Begitu pula denganku saat ini, tak percaya bisa berjalan bebas di tengah kota Elvian, Ruvia. Aku bisa leluasa melangkahkan kaki ke mana pun tanpa khawatir akan tertangkap. Justru, tentara yang sebelumnya mencoba menangkapku malah mengawalku saat ini. Hanya saja yang sama dari sebelumnya adalah tatapan mereka yang merendahkanku, begitu pula dengan penduduk Elvian. Meski figur Pangeran Keylan berada di sampingku, tetap tak bisa melenyapkan impresi makhluk campuran sepertiku.

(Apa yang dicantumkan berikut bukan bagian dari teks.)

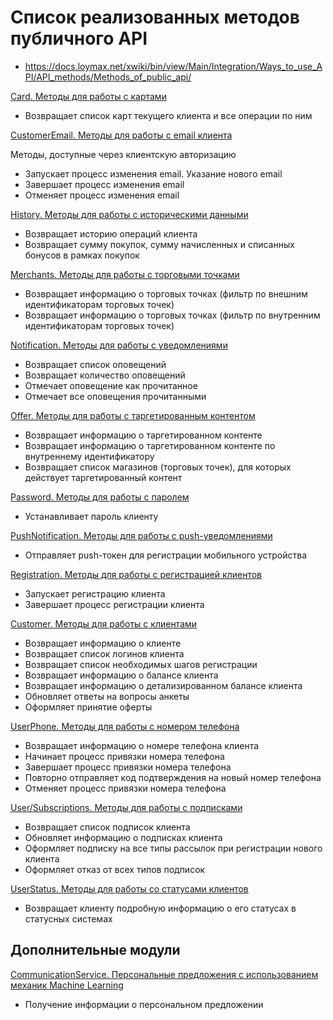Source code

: # Список реализованных методов публичного API

* https://docs.loymax.net/xwiki/bin/view/Main/Integration/Ways_to_use_API/API_methods/Methods_of_public_api/

[Card. Методы для работы с картами](https://docs.loymax.net/xwiki/bin/view/Main/Integration/Ways_to_use_API/API_methods/Methods_of_public_api/Cards/)

* Возвращает список карт текущего клиента и все операции по ним

[CustomerEmail. Методы для работы с email клиента](https://docs.loymax.net/xwiki/bin/view/Main/Integration/Ways_to_use_API/API_methods/Methods_of_public_api/Email/)

Методы, доступные через клиентскую авторизацию
* Запускает процесс изменения email. Указание нового email
* Завершает процесс изменения email
* Отменяет процесс изменения email

[History. Методы для работы с историческими данными](https://docs.loymax.net/xwiki/bin/view/Main/Integration/Ways_to_use_API/API_methods/Methods_of_public_api/History/)

* Возвращает историю операций клиента
* Возвращает сумму покупок, сумму начисленных и списанных бонусов в рамках покупок

[Merchants. Методы для работы с торговыми точками](https://docs.loymax.net/xwiki/bin/view/Main/Integration/Ways_to_use_API/API_methods/Methods_of_public_api/Merchants/)

* Возвращает информацию о торговых точках (фильтр по внешним идентификаторам торговых точек)
* Возвращает информацию о торговых точках (фильтр по внутренним идентификаторам торговых точек)

[Notification. Методы для работы с уведомлениями](https://docs.loymax.net/xwiki/bin/view/Main/Integration/Ways_to_use_API/API_methods/Methods_of_public_api/Notification/)

* Возвращает список оповещений
* Возвращает количество оповещений
* Отмечает оповещение как прочитанное
* Отмечает все оповещения прочитанными

[Offer. Методы для работы с таргетированным контентом](https://docs.loymax.net/xwiki/bin/view/Main/Integration/Ways_to_use_API/API_methods/Methods_of_public_api/Offer/)

* Возвращает информацию о таргетированном контенте
* Возвращает информацию о таргетированном контенте по внутреннему идентификатору
* Возвращает список магазинов (торговых точек), для которых действует таргетированный контент

[Password. Методы для работы с паролем](https://docs.loymax.net/xwiki/bin/view/Main/Integration/Ways_to_use_API/API_methods/Methods_of_public_api/Password/)

* Устанавливает пароль клиенту

[PushNotification. Методы для работы с push-уведомлениями](https://docs.loymax.net/xwiki/bin/view/Main/Integration/Ways_to_use_API/API_methods/Methods_of_public_api/Pushes/)

* Отправляет push-токен для регистрации мобильного устройства

[Registration. Методы для работы с регистрацией клиентов](https://docs.loymax.net/xwiki/bin/view/Main/Integration/Ways_to_use_API/API_methods/Methods_of_public_api/registration/)

* Запускает регистрацию клиента
* Завершает процесс регистрации клиента

[Customer. Методы для работы с клиентами](https://docs.loymax.net/xwiki/bin/view/Main/Integration/Ways_to_use_API/API_methods/Methods_of_public_api/User/)

* Возвращает информацию о клиенте
* Возвращает список логинов клиента
* Возвращает список необходимых шагов регистрации
* Возвращает информацию о балансе клиента
* Возвращает информацию о детализированном балансе клиента
* Обновляет ответы на вопросы анкеты
* Оформляет принятие оферты

[UserPhone. Методы для работы с номером телефона](https://docs.loymax.net/xwiki/bin/view/Main/Integration/Ways_to_use_API/API_methods/Methods_of_public_api/User/PhoneNumber/)

* Возвращает информацию о номере телефона клиента
* Начинает процесс привязки номера телефона
* Завершает процесс привязки номера телефона
* Повторно отправляет код подтверждения на новый номер телефона
* Отменяет процесс привязки номера телефона

[User/Subscriptions. Методы для работы с подписками](https://docs.loymax.net/xwiki/bin/view/Main/Integration/Ways_to_use_API/API_methods/Methods_of_public_api/User/Subscriptions/)

* Возвращает список подписок клиента
* Обновляет информацию о подписках клиента
* Оформляет подписку на все типы рассылок при регистрации нового клиента
* Оформляет отказ от всех типов подписок

[UserStatus. Методы для работы со статусами клиентов](https://docs.loymax.net/xwiki/bin/view/Main/Integration/Ways_to_use_API/API_methods/Methods_of_public_api/User/Status/)

* Возвращает клиенту подробную информацию о его статусах в статусных системах

## Дополнительные модули

[CommunicationService. Персональные предложения с использованием механик Machine Learning](https://docs.loymax.net/xwiki/bin/view/Main/Installation_and_configuration/Extra_modules/CommunicationService_ML/)

* Получение информации о персональном предложении
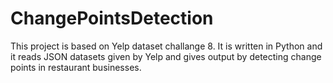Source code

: # ChangePointsDetection
This project is based on Yelp dataset challange 8. It is written in Python and it reads JSON datasets given by Yelp and gives output by detecting change points in restaurant businesses.
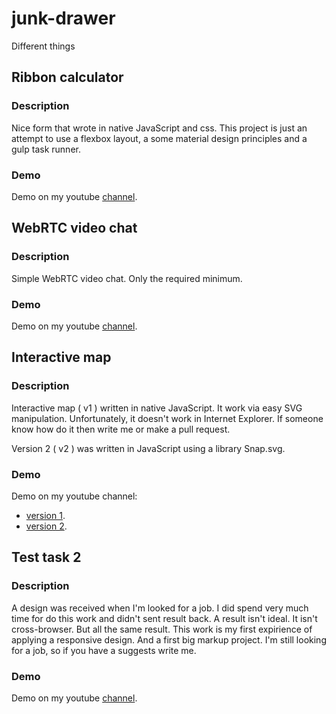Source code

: # junk-drawer
Different things

## Ribbon calculator

### Description
Nice form that wrote in native JavaScript and css. This project is just an attempt to use a flexbox layout, a some material design principles and a gulp task runner.

### Demo
Demo on my youtube [channel](https://www.youtube.com/watch?v=427VRbzOT-M).


## WebRTC video chat

### Description
Simple WebRTC video chat. Only the required minimum.

### Demo
Demo on my youtube [channel](https://youtu.be/jYXG8OIekow).



## Interactive map

### Description
Interactive map ( v1 ) written in native JavaScript. It work via easy SVG manipulation. Unfortunately, it doesn't work in Internet Explorer. If someone know how do it then write me or make a pull request.

Version 2 ( v2 ) was written in JavaScript using a library Snap.svg.

### Demo
Demo on my youtube channel:
- [version 1](https://youtu.be/J5P-4pHzh6E).
- [version 2](https://youtu.be/PLgkDVAbYQk).



## Test task 2

### Description
A design was received when I'm looked for a job. I did spend very much time for do this work and didn't sent result back. A result isn't ideal. It isn't cross-browser. But all the same result. This work is my first expirience of applying a responsive design. And a first big markup project. I'm still looking for a job, so if you have a suggests write me.

### Demo
Demo on my youtube [channel](https://youtu.be/H0lRykz-x1M).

"Jangan dimasukkan ke dalam hati. Permusuhan dengan manusia dalam waktu lama jelas membuat mereka seperti itu. Mereka menganggap darah manusia yang ada di tubuhmu adalah sebuah aib," bisik Keylan yang cepat mengerti kegelisahanku.
"Lalu, apa Pangeran Keylan membenciku juga?" tanyaku dalam hati-hati.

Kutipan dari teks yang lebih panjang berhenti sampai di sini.